From Manual Entry to ML Magic: Building a React Native Gasoline Price Reader

January 15, 2024 (1y ago)

The daily grind of manual data entry is a familiar pain point in many industries. Imagine field operators, day in and day out, meticulously keying in gasoline prices from station displays – a task ripe for human error and consuming valuable time. This was the challenge that sparked an idea: could I leverage the power of React Native and on-device Machine Learning to build an app that could see and understand these prices automatically? This is the story of GasPriceReader, a journey from a manual chore to an intelligent, automated solution.

The Spark: Identifying a Real-World Pain Point

The core problem was clear:

My goal was to create an app that would empower field operators to simply:

  1. Snap a photo of a gas station's price display.
  2. Let Machine Learning accurately extract the relevant price numbers.
  3. Handle diverse real-world conditions like varying lighting, display types, and angles.
  4. Provide instant feedback to the user, confirming the captured price.

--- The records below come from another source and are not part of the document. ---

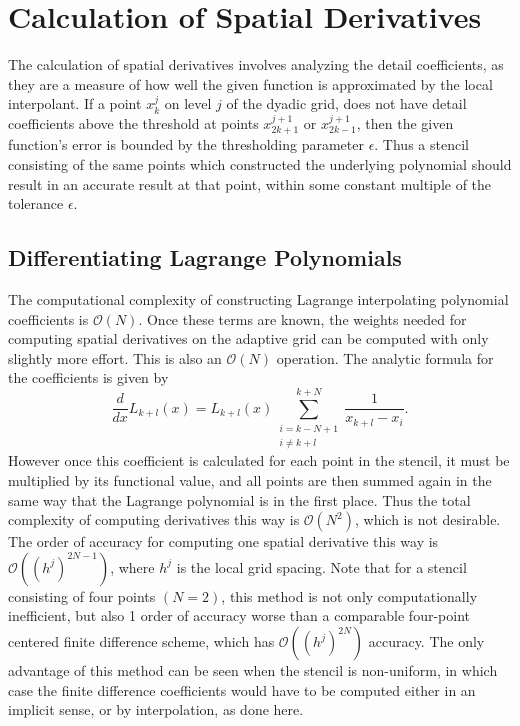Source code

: \documentclass[11pt]{article}
\begin{document}
\section{Calculation of Spatial Derivatives}
The calculation of spatial derivatives involves analyzing the detail coefficients, as they are a measure of how well the 
given function is approximated by the local interpolant. If a point $x_{k}^{j}$ on level $j$ of the dyadic grid, does not have 
detail coefficients above the threshold at points $x_{2k+1}^{j+1}$ or $x_{2k-1}^{j+1}$, then the given function's error is
bounded by the thresholding parameter $\epsilon$.  Thus a stencil consisting of the same points
which constructed the underlying polynomial should result in an accurate result at that point, 
within some constant multiple of the tolerance $\epsilon$.

\subsection{Differentiating Lagrange Polynomials} 
The computational complexity of constructing Lagrange interpolating polynomial coefficients is $\mathcal{O}(N)$. 
Once these terms are known, the weights needed for computing spatial derivatives on the adaptive grid can be computed with only slightly more effort. This is also an $\mathcal{O}(N)$ operation. 
The analytic formula for the coefficients is given by
\begin{equation}
    \frac{d}{dx} L_{k+l}(x) = L_{k+l}(x) \sum_{ \substack{ i=k-N+1 \\ i\neq k+l } }^{k+N} \frac{1}{x_{k+l}-x_i}.
\end{equation}
However once this coefficient is calculated for each point in the stencil, it must be multiplied by its functional value, 
and all points are then summed again in the same way that the Lagrange polynomial is in the first place. 
Thus the total complexity of computing derivatives this way is $\mathcal{O}(N^2)$, which is not desirable. The order of 
accuracy for computing one spatial derivative this way is $\mathcal{O}((h^j)^{2N-1})$, where $h^j$ is the local grid spacing. 
Note that for a stencil consisting of four points $(N=2)$, this method is not only computationally inefficient, but also 1 order 
of accuracy worse than a comparable four-point centered finite difference scheme, which has $\mathcal{O}((h^j)^{2N})$
accuracy. The only advantage of this method can be seen when the stencil is non-uniform, in which case the finite difference 
coefficients would have to be computed either in an implicit sense, or by interpolation, as done here.
\end{document}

Crafting the Digital Toolkit: Our Technology Stack

To bring GasPriceReader to life, I selected a combination of powerful and flexible technologies:

// A conceptual overview of our tech stack
const gasPriceReaderTech = {
  ui: "React Native (JavaScript/TypeScript)",
  cameraInterface: "react-native-vision-camera",
  mlInferenceEngine: "TensorFlow Lite (via ML Kit)",
  opticalCharacterRecognition: "ML Kit Text Recognition On-Device API",
  appState: "Zustand",
  nativeIntegration: "React Native Native Modules (for ML processing bridge)",
};

The Development Odyssey: Navigating Key Hurdles

Building an ML-powered app, especially one interacting with the real world, comes with its unique set of challenges.

1. Mastering Camera Integration for Quality Input

Garbage in, garbage out – this adage is especially true for ML. The quality of the input image is paramount. I opted for react-native-vision-camera due to its performance and modern features.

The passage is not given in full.